La recepción de la declaración
de entrada, la tramitación de las prórrogas de estancia,
tarjeta de identidad de extranjeros y las tarjetas de estudiantes
extranjeros, se realizarán por los servicios policiales de
las Oficinas de Extranjeros.
b) La recepción de la solicitud de cédula
de inscripción y de título de viaje para la salida
de España, sin perjuicio de que la expedición y entrega
de tales documentos, así como del documento de identificación
provisional, corresponda a los servicios policiales de dichas Oficinas.

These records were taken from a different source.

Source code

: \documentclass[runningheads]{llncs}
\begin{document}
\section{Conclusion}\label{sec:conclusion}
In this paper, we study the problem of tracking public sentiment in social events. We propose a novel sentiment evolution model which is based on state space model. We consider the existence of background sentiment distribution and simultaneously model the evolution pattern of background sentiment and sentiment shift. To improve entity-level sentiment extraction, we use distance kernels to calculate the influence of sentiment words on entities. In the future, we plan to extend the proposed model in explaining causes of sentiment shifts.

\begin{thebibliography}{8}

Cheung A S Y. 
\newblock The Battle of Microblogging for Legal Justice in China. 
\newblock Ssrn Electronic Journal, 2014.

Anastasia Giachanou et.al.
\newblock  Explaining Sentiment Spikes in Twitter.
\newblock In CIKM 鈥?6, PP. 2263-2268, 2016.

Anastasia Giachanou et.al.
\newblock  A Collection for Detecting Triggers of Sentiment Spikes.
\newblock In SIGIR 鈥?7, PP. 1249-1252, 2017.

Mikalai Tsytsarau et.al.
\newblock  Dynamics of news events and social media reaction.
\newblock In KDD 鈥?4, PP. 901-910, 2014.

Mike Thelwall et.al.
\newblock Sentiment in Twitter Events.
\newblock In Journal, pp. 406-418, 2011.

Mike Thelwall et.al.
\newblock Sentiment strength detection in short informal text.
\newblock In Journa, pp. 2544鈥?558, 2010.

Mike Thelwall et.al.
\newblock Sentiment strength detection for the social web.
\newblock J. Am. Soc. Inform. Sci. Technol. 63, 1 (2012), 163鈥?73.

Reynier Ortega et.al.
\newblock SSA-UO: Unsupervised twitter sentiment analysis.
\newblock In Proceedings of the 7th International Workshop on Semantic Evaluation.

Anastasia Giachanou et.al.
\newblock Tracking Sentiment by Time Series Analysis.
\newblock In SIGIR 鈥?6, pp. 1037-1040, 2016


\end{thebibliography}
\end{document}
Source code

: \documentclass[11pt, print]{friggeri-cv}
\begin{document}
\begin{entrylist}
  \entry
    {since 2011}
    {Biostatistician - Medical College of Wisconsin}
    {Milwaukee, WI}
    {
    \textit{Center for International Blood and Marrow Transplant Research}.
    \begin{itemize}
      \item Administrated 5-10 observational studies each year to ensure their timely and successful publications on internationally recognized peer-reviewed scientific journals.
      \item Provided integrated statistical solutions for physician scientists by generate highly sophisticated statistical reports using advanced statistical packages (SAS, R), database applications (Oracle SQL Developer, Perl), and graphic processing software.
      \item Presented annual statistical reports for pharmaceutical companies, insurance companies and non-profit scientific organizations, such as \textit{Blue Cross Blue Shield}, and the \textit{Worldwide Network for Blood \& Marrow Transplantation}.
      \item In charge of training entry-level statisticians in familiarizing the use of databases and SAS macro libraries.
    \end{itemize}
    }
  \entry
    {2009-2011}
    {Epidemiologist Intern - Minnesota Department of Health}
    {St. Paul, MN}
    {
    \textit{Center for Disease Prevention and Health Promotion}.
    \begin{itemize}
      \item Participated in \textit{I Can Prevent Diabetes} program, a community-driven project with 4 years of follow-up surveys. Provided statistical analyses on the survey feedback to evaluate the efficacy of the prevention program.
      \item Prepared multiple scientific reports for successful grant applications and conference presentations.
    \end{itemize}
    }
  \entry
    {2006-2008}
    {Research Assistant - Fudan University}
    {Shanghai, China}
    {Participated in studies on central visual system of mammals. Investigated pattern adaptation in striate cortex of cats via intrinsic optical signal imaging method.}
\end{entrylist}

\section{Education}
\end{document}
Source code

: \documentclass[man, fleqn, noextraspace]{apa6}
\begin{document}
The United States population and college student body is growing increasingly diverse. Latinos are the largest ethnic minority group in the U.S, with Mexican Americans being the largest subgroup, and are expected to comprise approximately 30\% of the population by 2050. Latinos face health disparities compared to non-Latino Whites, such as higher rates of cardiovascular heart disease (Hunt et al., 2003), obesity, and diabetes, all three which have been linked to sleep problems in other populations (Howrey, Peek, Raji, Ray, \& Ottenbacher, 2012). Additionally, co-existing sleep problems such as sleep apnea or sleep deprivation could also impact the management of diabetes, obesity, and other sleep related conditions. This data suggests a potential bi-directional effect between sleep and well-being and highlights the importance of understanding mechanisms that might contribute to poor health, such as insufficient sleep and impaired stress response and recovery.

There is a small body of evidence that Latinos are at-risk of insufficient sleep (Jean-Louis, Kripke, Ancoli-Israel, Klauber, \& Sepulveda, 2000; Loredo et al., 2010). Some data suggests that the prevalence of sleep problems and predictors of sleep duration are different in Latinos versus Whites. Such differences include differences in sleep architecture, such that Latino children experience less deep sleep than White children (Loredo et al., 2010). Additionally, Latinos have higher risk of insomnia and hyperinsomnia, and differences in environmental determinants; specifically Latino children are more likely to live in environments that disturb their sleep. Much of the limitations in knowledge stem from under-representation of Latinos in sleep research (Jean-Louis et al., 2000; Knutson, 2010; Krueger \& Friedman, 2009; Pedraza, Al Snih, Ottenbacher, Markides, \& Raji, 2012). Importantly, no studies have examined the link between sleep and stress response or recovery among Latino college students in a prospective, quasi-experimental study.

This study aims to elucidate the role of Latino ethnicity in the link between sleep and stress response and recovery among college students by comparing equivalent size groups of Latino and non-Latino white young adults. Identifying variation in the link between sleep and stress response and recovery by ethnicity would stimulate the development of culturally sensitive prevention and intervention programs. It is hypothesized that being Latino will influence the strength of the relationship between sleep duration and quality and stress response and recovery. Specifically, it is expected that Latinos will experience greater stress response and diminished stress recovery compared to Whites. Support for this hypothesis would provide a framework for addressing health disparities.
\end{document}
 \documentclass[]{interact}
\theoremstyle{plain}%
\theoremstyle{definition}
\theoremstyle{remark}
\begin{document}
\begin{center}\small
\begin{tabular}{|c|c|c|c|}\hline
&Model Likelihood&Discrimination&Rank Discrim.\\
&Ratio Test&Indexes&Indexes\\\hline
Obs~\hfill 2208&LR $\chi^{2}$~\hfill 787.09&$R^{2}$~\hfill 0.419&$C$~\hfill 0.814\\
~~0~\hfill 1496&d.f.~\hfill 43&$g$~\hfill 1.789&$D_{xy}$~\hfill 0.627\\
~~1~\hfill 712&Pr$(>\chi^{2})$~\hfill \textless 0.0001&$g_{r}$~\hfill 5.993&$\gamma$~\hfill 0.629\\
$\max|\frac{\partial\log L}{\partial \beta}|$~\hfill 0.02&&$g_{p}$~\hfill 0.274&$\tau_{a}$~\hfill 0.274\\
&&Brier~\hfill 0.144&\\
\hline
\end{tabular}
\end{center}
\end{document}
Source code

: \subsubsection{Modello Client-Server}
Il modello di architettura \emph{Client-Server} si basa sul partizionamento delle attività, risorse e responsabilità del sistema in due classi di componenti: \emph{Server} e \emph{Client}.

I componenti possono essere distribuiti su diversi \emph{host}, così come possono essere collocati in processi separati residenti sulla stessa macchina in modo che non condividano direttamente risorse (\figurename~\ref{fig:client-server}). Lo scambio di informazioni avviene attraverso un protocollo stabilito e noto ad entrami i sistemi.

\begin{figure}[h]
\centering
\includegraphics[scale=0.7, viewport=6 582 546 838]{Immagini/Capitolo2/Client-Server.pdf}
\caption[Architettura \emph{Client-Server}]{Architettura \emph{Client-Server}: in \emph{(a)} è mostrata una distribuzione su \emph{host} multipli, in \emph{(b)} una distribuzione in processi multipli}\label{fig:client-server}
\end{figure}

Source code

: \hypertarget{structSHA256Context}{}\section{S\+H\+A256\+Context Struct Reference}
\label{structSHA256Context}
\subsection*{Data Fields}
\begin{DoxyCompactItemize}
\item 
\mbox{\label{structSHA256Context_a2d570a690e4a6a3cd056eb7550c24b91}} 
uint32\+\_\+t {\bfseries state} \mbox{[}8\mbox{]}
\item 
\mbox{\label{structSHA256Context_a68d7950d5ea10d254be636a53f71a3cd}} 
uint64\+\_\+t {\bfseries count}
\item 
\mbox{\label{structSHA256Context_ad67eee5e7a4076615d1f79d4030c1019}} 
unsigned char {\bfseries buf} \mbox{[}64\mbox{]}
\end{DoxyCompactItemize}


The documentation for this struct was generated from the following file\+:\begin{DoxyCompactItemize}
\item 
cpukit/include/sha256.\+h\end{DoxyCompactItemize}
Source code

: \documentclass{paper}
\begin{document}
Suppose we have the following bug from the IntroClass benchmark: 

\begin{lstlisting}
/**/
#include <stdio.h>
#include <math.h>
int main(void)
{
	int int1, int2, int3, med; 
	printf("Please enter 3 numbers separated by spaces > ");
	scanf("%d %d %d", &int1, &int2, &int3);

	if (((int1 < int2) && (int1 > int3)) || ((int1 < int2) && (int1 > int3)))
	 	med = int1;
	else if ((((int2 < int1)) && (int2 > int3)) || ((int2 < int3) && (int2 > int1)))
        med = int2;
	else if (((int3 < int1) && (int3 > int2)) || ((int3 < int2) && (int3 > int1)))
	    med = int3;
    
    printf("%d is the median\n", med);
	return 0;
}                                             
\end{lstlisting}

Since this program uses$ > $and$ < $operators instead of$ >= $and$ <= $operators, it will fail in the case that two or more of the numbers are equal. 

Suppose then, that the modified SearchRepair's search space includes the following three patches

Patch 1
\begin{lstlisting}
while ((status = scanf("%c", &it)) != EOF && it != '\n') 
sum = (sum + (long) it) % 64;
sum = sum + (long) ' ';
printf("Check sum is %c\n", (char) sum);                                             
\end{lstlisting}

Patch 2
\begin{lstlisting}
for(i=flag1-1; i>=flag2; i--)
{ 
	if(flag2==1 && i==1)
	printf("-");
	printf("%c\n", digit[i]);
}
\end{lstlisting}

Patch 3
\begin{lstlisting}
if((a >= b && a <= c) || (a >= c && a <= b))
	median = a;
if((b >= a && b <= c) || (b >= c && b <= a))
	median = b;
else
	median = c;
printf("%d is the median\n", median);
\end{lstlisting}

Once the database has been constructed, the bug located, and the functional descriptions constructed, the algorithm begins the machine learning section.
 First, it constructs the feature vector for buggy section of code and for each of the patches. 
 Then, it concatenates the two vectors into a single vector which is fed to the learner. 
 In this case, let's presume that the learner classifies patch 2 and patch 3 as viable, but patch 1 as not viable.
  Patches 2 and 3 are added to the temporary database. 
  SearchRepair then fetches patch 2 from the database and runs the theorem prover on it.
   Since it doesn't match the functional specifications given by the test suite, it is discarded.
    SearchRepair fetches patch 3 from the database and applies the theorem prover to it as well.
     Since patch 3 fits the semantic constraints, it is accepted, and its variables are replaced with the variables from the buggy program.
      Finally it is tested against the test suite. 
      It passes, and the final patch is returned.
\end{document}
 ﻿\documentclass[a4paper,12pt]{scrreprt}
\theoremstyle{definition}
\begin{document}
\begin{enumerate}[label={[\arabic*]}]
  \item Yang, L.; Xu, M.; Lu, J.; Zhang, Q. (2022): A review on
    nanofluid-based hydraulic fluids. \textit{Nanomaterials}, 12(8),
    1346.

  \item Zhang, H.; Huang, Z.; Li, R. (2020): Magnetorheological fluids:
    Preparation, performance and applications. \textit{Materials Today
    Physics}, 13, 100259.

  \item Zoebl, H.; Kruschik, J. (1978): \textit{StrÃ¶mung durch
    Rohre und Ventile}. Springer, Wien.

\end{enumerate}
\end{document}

c) La tramitación de los procedimientos
sancionadores por infracciones a la normativa en materia de extranjería
y en régimen comunitario. No obstante, las devoluciones,
y los expedientes sancionadores que lleven a la expulsión
del infractor extranjero, o a su detención e ingreso en un
Centro de Internamiento de Extranjeros, serán ejecutados
por las Brigadas y Secciones de Extranjería y Documentación
de las Comisarías de Policía.
d) La tramitación de los recursos administrativos
que procedan.
e) La elevación a los órganos y
autoridades competentes de las oportunas propuestas de resolución
relativas a los expedientes a que se ha hecho referencia en los
párrafos anteriores.
f) La asignación y comunicación
del número de identidad de extranjero, por los servicios
policiales de las propias Oficinas.
g) La información, recepción y
tramitación de la solicitud de asilo, correspondiendo a los
servicios policiales la expedición y entrega de la documentación
correspondiente.
h) La obtención y elaboración del
conjunto de información estadística de carácter
administrativo y demográfico sobre la población extranjera
y en régimen comunitario de la provincia.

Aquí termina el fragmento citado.